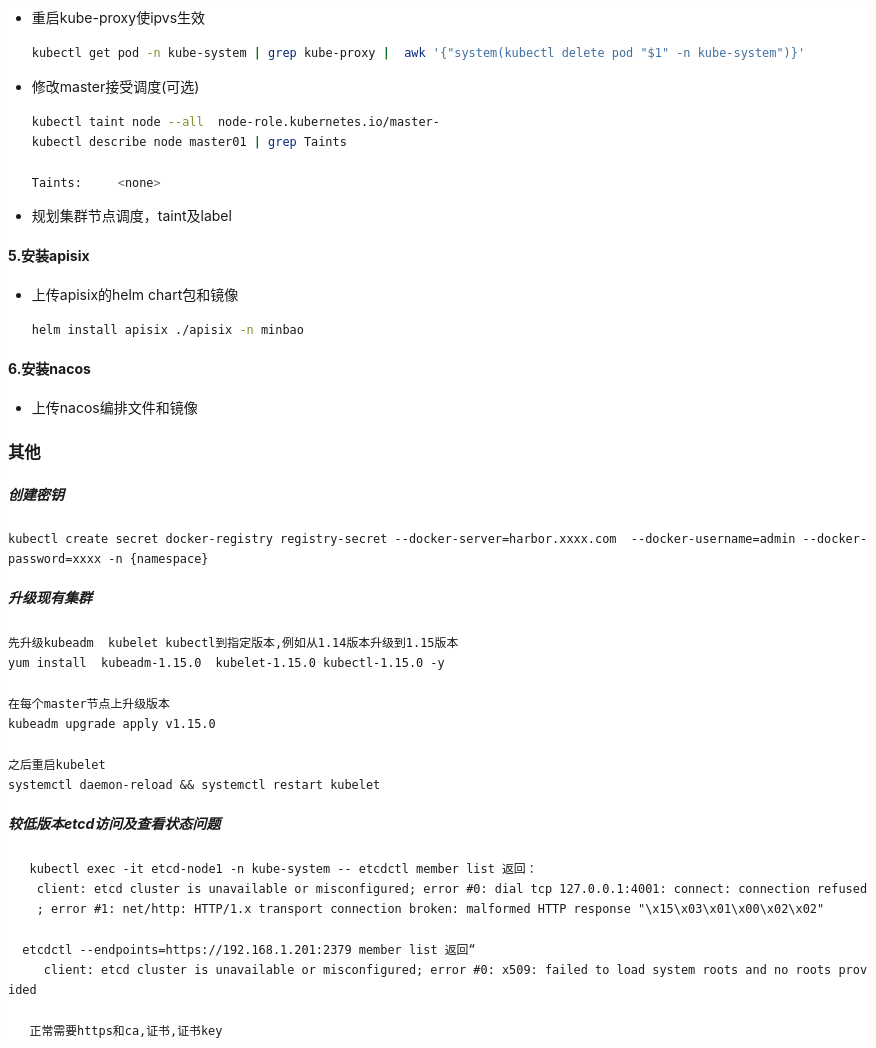 * 重启kube-proxy使ipvs生效

  ```bash
  kubectl get pod -n kube-system | grep kube-proxy |  awk '{"system(kubectl delete pod "$1" -n kube-system")}'
  ```

* 修改master接受调度(可选)

  ```bash
  kubectl taint node --all  node-role.kubernetes.io/master-
  kubectl describe node master01 | grep Taints
  
  Taints:     <none>
  ```

* 规划集群节点调度，taint及label

#### 5.安装apisix

* 上传apisix的helm chart包和镜像

  ```bash
  helm install apisix ./apisix -n minbao
  ```

#### 6.安装nacos

* 上传nacos编排文件和镜像





### 其他



##### 创建密钥

```
kubectl create secret docker-registry registry-secret --docker-server=harbor.xxxx.com  --docker-username=admin --docker-password=xxxx -n {namespace}
```

##### 升级现有集群

```
先升级kubeadm  kubelet kubectl到指定版本,例如从1.14版本升级到1.15版本
yum install  kubeadm-1.15.0  kubelet-1.15.0 kubectl-1.15.0 -y

在每个master节点上升级版本
kubeadm upgrade apply v1.15.0

之后重启kubelet
systemctl daemon-reload && systemctl restart kubelet
```

##### 较低版本etcd访问及查看状态问题

```
   kubectl exec -it etcd-node1 -n kube-system -- etcdctl member list 返回：
    client: etcd cluster is unavailable or misconfigured; error #0: dial tcp 127.0.0.1:4001: connect: connection refused
    ; error #1: net/http: HTTP/1.x transport connection broken: malformed HTTP response "\x15\x03\x01\x00\x02\x02"

  etcdctl --endpoints=https://192.168.1.201:2379 member list 返回“
     client: etcd cluster is unavailable or misconfigured; error #0: x509: failed to load system roots and no roots provided

   正常需要https和ca,证书,证书key
```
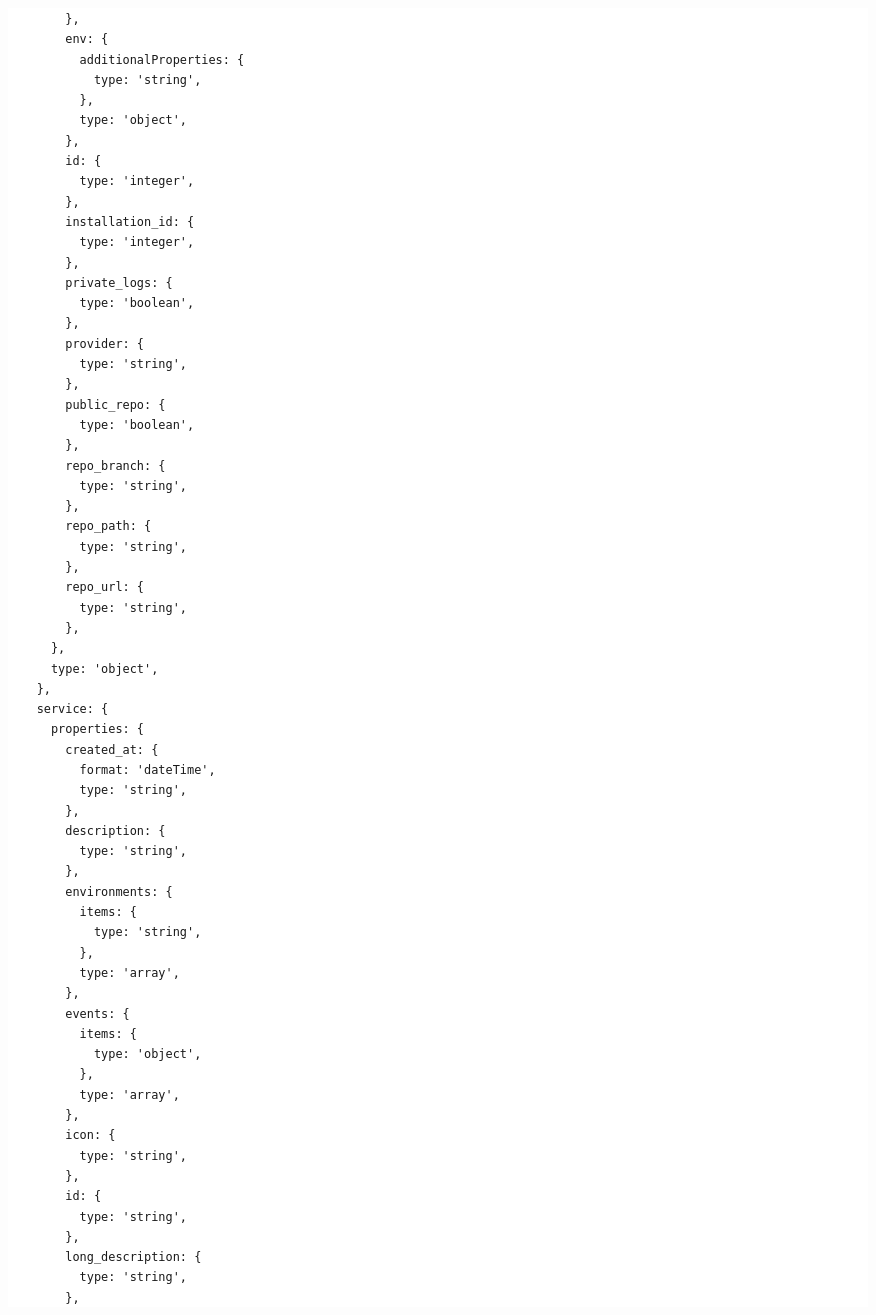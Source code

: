             },
            env: {
              additionalProperties: {
                type: 'string',
              },
              type: 'object',
            },
            id: {
              type: 'integer',
            },
            installation_id: {
              type: 'integer',
            },
            private_logs: {
              type: 'boolean',
            },
            provider: {
              type: 'string',
            },
            public_repo: {
              type: 'boolean',
            },
            repo_branch: {
              type: 'string',
            },
            repo_path: {
              type: 'string',
            },
            repo_url: {
              type: 'string',
            },
          },
          type: 'object',
        },
        service: {
          properties: {
            created_at: {
              format: 'dateTime',
              type: 'string',
            },
            description: {
              type: 'string',
            },
            environments: {
              items: {
                type: 'string',
              },
              type: 'array',
            },
            events: {
              items: {
                type: 'object',
              },
              type: 'array',
            },
            icon: {
              type: 'string',
            },
            id: {
              type: 'string',
            },
            long_description: {
              type: 'string',
            },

================

Scan the entries above for the string "client", and copy every line where it turns up.

◆ FINISHED TASK
    client: etcd cluster is unavailable or misconfigured; error #0: dial tcp 127.0.0.1:4001: connect: connection refused
     client: etcd cluster is unavailable or misconfigured; error #0: x509: failed to load system roots and no roots provided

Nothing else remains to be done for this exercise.